Running shoes are designed for natural movement, which means they’re flexible to allow for each foot to roll in a way that doesn’t put your body at risk. They’re also designed for shock absorption and stability—features that can keep your ankles and knees from being overworked.

Minimize Impact

It’s a given that you want to minimize your impact to reduce treadmill injuries. But what does that mean? It means to minimize your jarring, pounding and pounding effects to your joints and bones. In other words, you do not want to run on those running machines like you run on the sidewalk or road. The only way to reduce treadmill injuries is to take it slow.

Warm-up and Cool-down

If you love to run, there’s no better way to get in your exercise. But it’s important to take precautions when you run to avoid injuries. When you’re running on a treadmill, you can get injured if you fail to warm up and cool down properly. It’s important to warm up before running to avoid injuries.

A warm-up gets your muscles ready for exercise and helps prevent strains. It’s also important to cool down after your run. A cool down helps your body recover from exercise and can help stave off soreness.

Injuries are a very common occurrence when you are trying to lose weight. There are many different problems that you could be encountering, but a lot of them are caused by improper warm-up and cool-down. Injuries can be caused by sudden movements, and the larger and stronger the muscles get, the more likely you are to experience injuries.

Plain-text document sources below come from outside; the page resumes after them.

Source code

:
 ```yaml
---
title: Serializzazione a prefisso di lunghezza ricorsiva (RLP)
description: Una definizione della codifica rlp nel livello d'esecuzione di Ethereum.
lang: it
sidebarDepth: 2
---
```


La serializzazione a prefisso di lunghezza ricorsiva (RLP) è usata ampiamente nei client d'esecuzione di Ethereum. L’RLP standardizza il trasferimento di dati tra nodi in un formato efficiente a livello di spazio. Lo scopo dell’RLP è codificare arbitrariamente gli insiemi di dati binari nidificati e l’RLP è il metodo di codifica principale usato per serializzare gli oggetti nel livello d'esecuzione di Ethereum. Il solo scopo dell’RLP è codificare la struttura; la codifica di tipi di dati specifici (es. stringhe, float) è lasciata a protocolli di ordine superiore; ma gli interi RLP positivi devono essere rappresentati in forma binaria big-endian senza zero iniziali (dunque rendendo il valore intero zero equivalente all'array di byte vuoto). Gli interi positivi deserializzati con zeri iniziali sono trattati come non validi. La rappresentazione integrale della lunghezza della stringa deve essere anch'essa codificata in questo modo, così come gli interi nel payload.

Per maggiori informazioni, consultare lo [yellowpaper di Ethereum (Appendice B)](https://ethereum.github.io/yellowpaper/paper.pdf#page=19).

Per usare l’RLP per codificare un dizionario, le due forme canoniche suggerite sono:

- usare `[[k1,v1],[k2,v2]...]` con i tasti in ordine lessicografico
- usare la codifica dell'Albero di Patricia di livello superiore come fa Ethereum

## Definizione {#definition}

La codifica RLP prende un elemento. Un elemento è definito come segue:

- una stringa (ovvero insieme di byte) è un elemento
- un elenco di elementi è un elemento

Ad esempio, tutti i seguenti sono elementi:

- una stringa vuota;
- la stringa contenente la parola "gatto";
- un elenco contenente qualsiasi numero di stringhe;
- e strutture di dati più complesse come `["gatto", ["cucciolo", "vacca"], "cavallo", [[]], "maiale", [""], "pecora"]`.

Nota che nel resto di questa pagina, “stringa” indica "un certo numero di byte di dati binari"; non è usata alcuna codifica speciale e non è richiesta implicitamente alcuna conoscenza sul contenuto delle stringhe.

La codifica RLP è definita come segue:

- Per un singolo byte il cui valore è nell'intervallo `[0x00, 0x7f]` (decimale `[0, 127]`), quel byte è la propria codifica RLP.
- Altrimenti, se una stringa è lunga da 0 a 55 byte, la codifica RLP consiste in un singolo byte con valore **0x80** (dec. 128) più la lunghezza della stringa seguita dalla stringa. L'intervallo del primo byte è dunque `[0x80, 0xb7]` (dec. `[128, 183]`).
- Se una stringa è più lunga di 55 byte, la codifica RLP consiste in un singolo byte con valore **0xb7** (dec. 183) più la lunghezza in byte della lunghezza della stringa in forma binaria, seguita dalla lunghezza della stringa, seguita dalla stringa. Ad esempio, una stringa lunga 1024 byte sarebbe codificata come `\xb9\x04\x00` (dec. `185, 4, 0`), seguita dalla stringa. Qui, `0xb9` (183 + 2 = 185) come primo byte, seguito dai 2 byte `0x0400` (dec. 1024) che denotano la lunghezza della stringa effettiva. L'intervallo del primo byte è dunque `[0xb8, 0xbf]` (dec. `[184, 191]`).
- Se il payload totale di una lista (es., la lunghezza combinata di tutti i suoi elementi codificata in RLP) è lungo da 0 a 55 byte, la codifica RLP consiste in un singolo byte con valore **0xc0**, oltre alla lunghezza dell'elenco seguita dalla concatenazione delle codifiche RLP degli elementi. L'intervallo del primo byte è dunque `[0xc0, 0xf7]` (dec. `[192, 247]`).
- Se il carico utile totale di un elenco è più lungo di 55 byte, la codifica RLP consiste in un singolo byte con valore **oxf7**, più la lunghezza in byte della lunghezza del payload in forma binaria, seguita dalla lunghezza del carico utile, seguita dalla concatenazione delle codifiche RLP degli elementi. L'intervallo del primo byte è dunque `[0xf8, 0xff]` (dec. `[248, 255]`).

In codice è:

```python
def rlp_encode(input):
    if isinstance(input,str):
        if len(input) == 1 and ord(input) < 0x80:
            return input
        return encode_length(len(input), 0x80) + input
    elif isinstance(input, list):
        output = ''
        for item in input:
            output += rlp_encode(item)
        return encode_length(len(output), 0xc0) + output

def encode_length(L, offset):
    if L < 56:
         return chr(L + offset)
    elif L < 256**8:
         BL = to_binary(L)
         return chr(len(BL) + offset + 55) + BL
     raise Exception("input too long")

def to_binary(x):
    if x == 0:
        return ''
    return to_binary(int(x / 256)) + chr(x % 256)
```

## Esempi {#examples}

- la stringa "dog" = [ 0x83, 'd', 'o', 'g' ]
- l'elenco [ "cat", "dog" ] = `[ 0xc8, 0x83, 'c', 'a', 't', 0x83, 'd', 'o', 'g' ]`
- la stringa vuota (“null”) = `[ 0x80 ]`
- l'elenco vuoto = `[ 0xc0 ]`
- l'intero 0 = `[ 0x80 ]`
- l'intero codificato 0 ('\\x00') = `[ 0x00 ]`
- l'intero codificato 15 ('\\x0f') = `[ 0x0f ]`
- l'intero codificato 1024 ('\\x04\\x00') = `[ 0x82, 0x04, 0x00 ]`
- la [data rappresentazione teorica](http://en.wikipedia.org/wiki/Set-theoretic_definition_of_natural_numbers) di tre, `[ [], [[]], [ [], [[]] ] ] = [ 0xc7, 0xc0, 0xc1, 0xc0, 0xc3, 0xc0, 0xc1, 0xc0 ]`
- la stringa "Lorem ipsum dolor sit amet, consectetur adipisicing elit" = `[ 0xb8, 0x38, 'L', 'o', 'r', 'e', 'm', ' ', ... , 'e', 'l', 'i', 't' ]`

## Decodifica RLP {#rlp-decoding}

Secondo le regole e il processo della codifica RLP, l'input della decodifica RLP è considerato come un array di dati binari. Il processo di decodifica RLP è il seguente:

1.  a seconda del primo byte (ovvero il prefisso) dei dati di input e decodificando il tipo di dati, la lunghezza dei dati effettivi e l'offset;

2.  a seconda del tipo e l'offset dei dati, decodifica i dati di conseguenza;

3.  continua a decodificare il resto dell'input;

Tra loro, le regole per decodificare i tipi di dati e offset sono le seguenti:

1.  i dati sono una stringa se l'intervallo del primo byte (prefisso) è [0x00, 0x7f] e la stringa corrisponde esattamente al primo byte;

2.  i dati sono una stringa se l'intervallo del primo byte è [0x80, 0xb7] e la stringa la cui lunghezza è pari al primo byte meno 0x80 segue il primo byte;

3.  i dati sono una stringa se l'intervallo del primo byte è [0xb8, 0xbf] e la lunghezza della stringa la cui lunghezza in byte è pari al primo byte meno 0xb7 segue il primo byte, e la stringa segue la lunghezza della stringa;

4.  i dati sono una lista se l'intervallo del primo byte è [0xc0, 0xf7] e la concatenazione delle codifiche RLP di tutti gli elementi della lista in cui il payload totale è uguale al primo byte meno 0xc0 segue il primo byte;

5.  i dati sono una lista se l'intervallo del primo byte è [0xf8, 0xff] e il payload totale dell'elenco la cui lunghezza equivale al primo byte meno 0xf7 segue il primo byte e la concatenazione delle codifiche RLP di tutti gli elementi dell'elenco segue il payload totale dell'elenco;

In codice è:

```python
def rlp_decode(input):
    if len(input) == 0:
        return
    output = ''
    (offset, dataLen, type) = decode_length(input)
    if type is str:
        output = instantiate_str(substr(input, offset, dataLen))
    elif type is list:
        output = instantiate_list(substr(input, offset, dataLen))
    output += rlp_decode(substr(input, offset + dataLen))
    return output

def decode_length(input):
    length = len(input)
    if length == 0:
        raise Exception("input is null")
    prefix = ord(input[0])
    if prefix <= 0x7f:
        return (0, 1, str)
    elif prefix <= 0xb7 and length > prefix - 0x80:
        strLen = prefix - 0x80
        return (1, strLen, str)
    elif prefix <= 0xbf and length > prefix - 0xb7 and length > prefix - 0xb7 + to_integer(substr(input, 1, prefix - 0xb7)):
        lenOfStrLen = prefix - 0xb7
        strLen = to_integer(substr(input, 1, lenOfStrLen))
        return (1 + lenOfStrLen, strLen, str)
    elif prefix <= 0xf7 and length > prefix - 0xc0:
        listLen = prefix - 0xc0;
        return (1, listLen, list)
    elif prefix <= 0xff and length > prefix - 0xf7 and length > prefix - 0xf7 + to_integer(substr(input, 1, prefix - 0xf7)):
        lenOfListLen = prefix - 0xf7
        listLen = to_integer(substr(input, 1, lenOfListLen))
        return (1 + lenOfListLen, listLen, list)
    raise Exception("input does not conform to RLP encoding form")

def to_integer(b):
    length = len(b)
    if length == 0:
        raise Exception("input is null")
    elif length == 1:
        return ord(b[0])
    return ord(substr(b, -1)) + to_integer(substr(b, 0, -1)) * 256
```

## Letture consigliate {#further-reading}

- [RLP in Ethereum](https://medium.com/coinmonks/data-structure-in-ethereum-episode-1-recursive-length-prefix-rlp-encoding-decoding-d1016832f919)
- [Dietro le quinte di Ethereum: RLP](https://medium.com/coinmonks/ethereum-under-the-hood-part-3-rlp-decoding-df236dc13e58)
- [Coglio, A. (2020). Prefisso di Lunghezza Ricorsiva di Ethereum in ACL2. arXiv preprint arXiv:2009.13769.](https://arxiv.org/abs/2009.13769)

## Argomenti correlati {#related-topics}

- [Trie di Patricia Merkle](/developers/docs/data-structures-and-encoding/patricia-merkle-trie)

The best way to avoid injuries is to break into a light sweat before you start your workout and to slowly decrease the intensity of your workout when you are done.

Last Words

Over the years, certain types of exercise have developed a reputation for being more dangerous than others, whether it’s weight lifting, cycling or running. But one group of exercises may be more dangerous than most: treadmills. According to the Journal of Sports Medicine, treadmill injuries have been on the rise over the last two decades, and even experienced runners can suffer serious injuries when they’re not careful.

Randy Lucas

Randy Lucas

Randy here - Fitness enthusiast and avid runner - besides running I also love playing with my two German Shepherds Peter and Bruce - oh and I love cooking. I am the Webmaster over at where I ramble about all things fitness in an effort to make the world a healthier place.